Rolf Schmidt-Holtz, der zweite Gründungsgesellschafter, war "Stern"-Chefredakteur und Bertelsmann-Vorstand. Sarik Weber und Jochen Maaß, die gemeinsam die Geschäfte bei Hanse Ventures führen, entstammen der jüngeren Generation, die ihren Weg in der Internetwirtschaft macht. So gründete Maaß schon mit 15 Jahren seine erste Webfirma, den größten Erfolg hatte er mit dem Suchmaschinenoptimierer Artaxo. Weber hat die Xing AG mit an die Börse gebracht und seine Firma Cellity gewinnbringend an Nokia verkauft.

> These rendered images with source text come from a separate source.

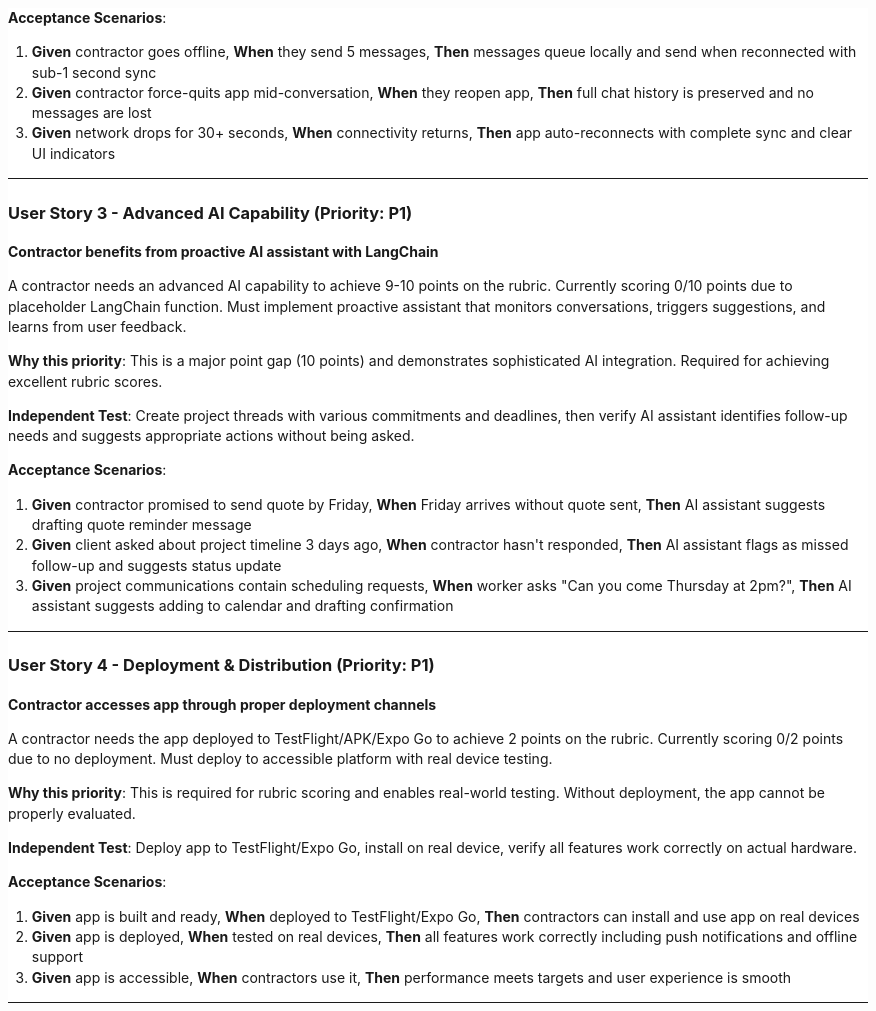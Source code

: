 **Acceptance Scenarios**:

1. **Given** contractor goes offline, **When** they send 5 messages, **Then** messages queue locally and send when reconnected with sub-1 second sync
2. **Given** contractor force-quits app mid-conversation, **When** they reopen app, **Then** full chat history is preserved and no messages are lost
3. **Given** network drops for 30+ seconds, **When** connectivity returns, **Then** app auto-reconnects with complete sync and clear UI indicators

---

### User Story 3 - Advanced AI Capability (Priority: P1)

**Contractor benefits from proactive AI assistant with LangChain**

A contractor needs an advanced AI capability to achieve 9-10 points on the rubric. Currently scoring 0/10 points due to placeholder LangChain function. Must implement proactive assistant that monitors conversations, triggers suggestions, and learns from user feedback.

**Why this priority**: This is a major point gap (10 points) and demonstrates sophisticated AI integration. Required for achieving excellent rubric scores.

**Independent Test**: Create project threads with various commitments and deadlines, then verify AI assistant identifies follow-up needs and suggests appropriate actions without being asked.

**Acceptance Scenarios**:

1. **Given** contractor promised to send quote by Friday, **When** Friday arrives without quote sent, **Then** AI assistant suggests drafting quote reminder message
2. **Given** client asked about project timeline 3 days ago, **When** contractor hasn't responded, **Then** AI assistant flags as missed follow-up and suggests status update
3. **Given** project communications contain scheduling requests, **When** worker asks "Can you come Thursday at 2pm?", **Then** AI assistant suggests adding to calendar and drafting confirmation

---

### User Story 4 - Deployment & Distribution (Priority: P1)

**Contractor accesses app through proper deployment channels**

A contractor needs the app deployed to TestFlight/APK/Expo Go to achieve 2 points on the rubric. Currently scoring 0/2 points due to no deployment. Must deploy to accessible platform with real device testing.

**Why this priority**: This is required for rubric scoring and enables real-world testing. Without deployment, the app cannot be properly evaluated.

**Independent Test**: Deploy app to TestFlight/Expo Go, install on real device, verify all features work correctly on actual hardware.

**Acceptance Scenarios**:

1. **Given** app is built and ready, **When** deployed to TestFlight/Expo Go, **Then** contractors can install and use app on real devices
2. **Given** app is deployed, **When** tested on real devices, **Then** all features work correctly including push notifications and offline support
3. **Given** app is accessible, **When** contractors use it, **Then** performance meets targets and user experience is smooth

---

Die Gesellschafter wissen deshalb, vor welchen Herausforderungen Firmengründer stehen. "Wir haben unsere Erfahrungen gemacht und wollen jetzt den jungen Gründern helfen, Fehler zu vermeiden", sagt Weber. Deshalb erhalten die fünf Start-ups nicht nur Geld und strategische Tipps, sondern auch praktischen Beistand.

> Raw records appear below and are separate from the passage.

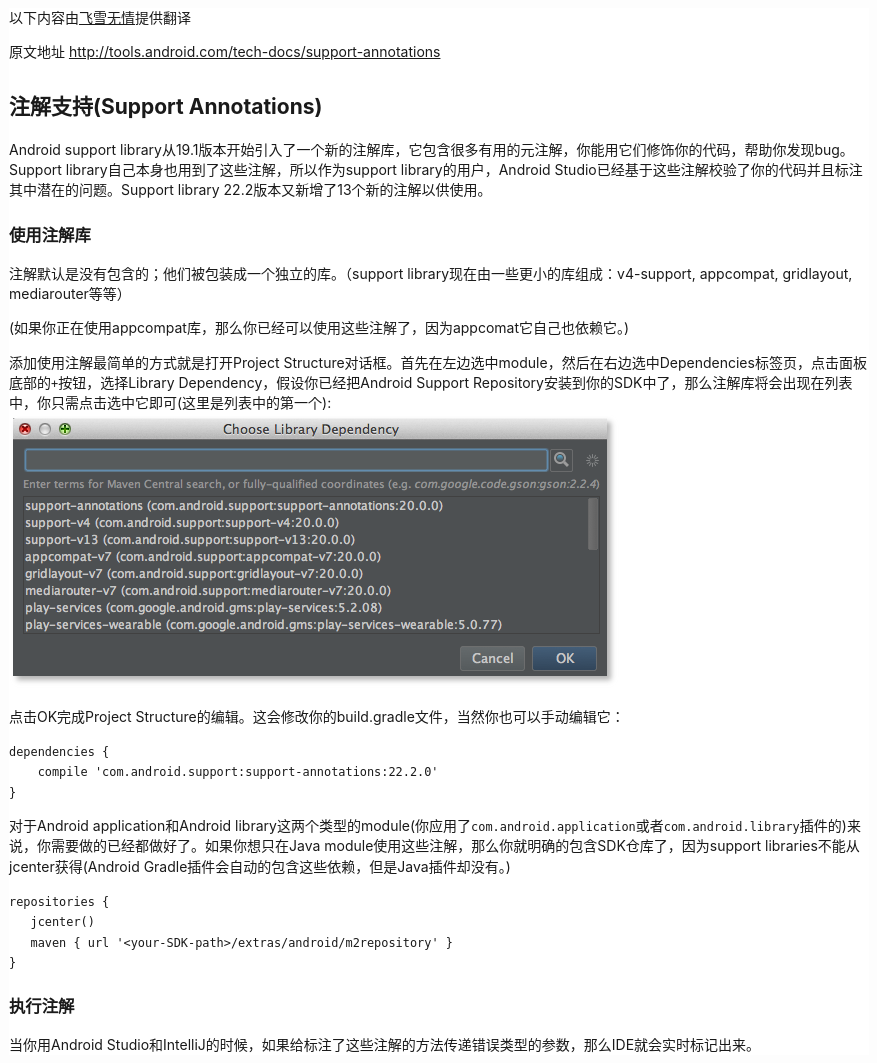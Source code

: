 以下内容由[飞雪无情](http://www.flysnow.org)提供翻译

原文地址 <http://tools.android.com/tech-docs/support-annotations>

## 注解支持(Support Annotations)

Android support library从19.1版本开始引入了一个新的注解库，它包含很多有用的元注解，你能用它们修饰你的代码，帮助你发现bug。Support library自己本身也用到了这些注解，所以作为support library的用户，Android Studio已经基于这些注解校验了你的代码并且标注其中潜在的问题。Support library 22.2版本又新增了13个新的注解以供使用。


### 使用注解库

注解默认是没有包含的；他们被包装成一个独立的库。（support library现在由一些更小的库组成：v4-support, appcompat, gridlayout, mediarouter等等）

(如果你正在使用appcompat库，那么你已经可以使用这些注解了，因为appcomat它自己也依赖它。)

添加使用注解最简单的方式就是打开Project Structure对话框。首先在左边选中module，然后在右边选中Dependencies标签页，点击面板底部的`+`按钮，选择Library Dependency，假设你已经把Android Support Repository安装到你的SDK中了，那么注解库将会出现在列表中，你只需点击选中它即可(这里是列表中的第一个):
![添加依赖](support-annotations/add-dependency.png)

点击OK完成Project Structure的编辑。这会修改你的build.gradle文件，当然你也可以手动编辑它：

    dependencies {
        compile 'com.android.support:support-annotations:22.2.0'
    }

对于Android application和Android library这两个类型的module(你应用了`com.android.application`或者`com.android.library`插件的)来说，你需要做的已经都做好了。如果你想只在Java module使用这些注解，那么你就明确的包含SDK仓库了，因为support libraries不能从jcenter获得(Android Gradle插件会自动的包含这些依赖，但是Java插件却没有。)

    repositories {
       jcenter()
       maven { url '<your-SDK-path>/extras/android/m2repository' }
    }

### 执行注解

当你用Android Studio和IntelliJ的时候，如果给标注了这些注解的方法传递错误类型的参数，那么IDE就会实时标记出来。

Sobald die Geschäfte laufen, sollen die Internetfirmen flügge werden, eigene Räume mieten - und mit ihrem Erfolg neue externe Investoren anziehen, bis sich Hanse Ventures auf lange Sicht mit Gewinn aus dem Engagement zurückziehen kann. Das Unternehmen hat sich zum Ziel gesetzt, pro Jahr fünf bis acht neuen Ideen zu Startkapital zu verhelfen und aufzubauen.

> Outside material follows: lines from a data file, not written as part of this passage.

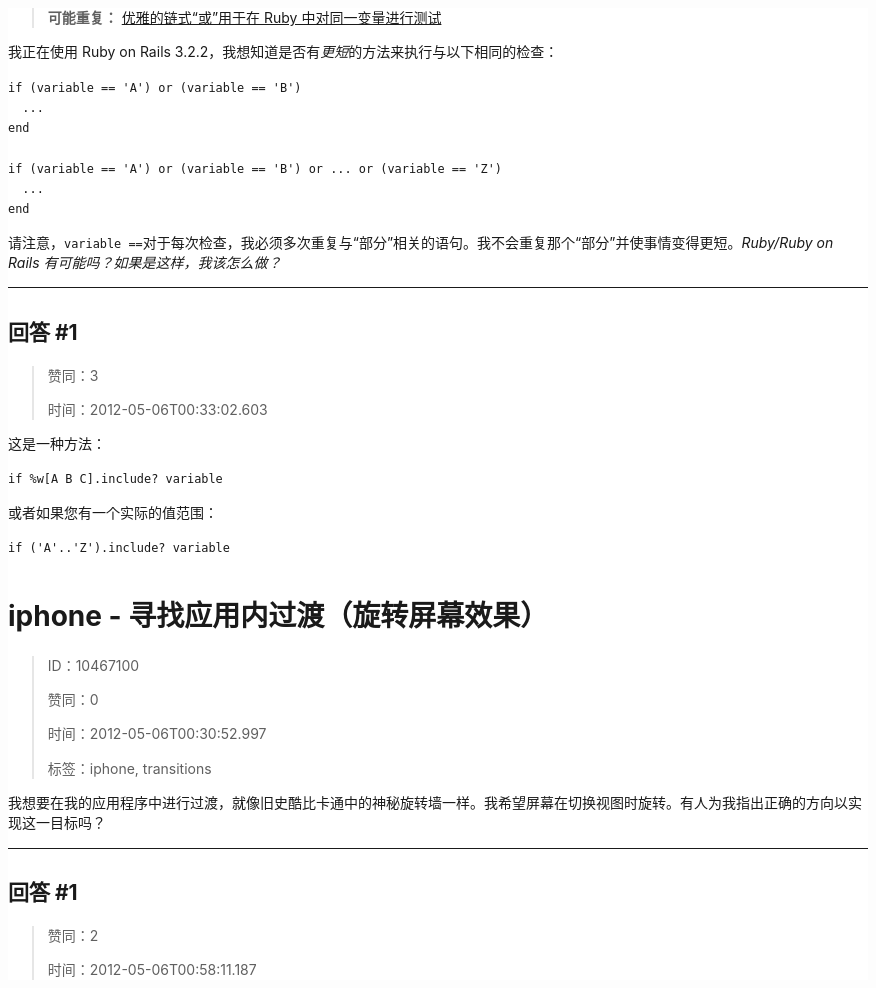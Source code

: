 > **可能重复：**
> [优雅的链式“或”用于在 Ruby 中对同一变量进行测试](https://stackoverflow.com/questions/10260050/elegant-chained-ors-for-tests-on-same-variable-in-ruby)

我正在使用 Ruby on Rails 3.2.2，我想知道是否有*更短*的方法来执行与以下相同的检查：

```
if (variable == 'A') or (variable == 'B')
  ...
end

if (variable == 'A') or (variable == 'B') or ... or (variable == 'Z')
  ...
end 
```

请注意，`variable ==`对于每次检查，我必须多次重复与“部分”相关的语句。我不会重复那个“部分”并使事情变得更短。*Ruby/Ruby on Rails 有可能吗？如果是这样，我该怎么做？*

* * *

## 回答 #1

> 赞同：3
> 
> 时间：2012-05-06T00:33:02.603

这是一种方法：

```
if %w[A B C].include? variable 
```

或者如果您有一个实际的值范围：

```
if ('A'..'Z').include? variable 
```

# iphone - 寻找应用内过渡（旋转屏幕效果）

> ID：10467100
> 
> 赞同：0
> 
> 时间：2012-05-06T00:30:52.997
> 
> 标签：iphone, transitions

我想要在我的应用程序中进行过渡，就像旧史酷比卡通中的神秘旋转墙一样。我希望屏幕在切换视图时旋转。有人为我指出正确的方向以实现这一目标吗？

* * *

## 回答 #1

> 赞同：2
> 
> 时间：2012-05-06T00:58:11.187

Dies hat sich in der Szene herumgesprochen. "Wir erhalten jede Woche zehn bis 20 Konzepte - per E-Mail, Telefon, SMS, Facebook-Eintrag und sogar per Post", sagt Kundrun. Trotzdem sei es "eine Riesenarbeit", die richtigen Bewerber auszuwählen: "Es ist und bleibt ein risikoreiches Geschäft und ein mutiges Unterfangen, regelmäßig neue Firmen zu gründen."

Potenzial sah Hanse Ventures etwa bei Houman Gieleky, einem gebürtigen Iraner, und dem Vietnamesen Anh Tu Sam. Beide sind Wirtschaftsinformatiker mit internationaler Erfahrung und leiten das Portal Toptranslation mit 15 Beschäftigten und einem Netz von 1500 Fachübersetzern weltweit.

Weniger harmonisch lief es mit den Gründern des Reiseportals 1000Kreuzfahrten, deren Zusammenarbeit mit Hanse Ventures nach wenigen Monaten endete. Dieser Rückschlag wurde für Vahle zur großen Chance: Der BWL-Absolvent konnte den nun freien Chefposten bei 1000Kreuzfahren ergattern. Er hatte als Trainee zuvor ein Vierteljahr lang seinen Gründergeist in der Start-up-Schmiede der HafenCity bewiesen.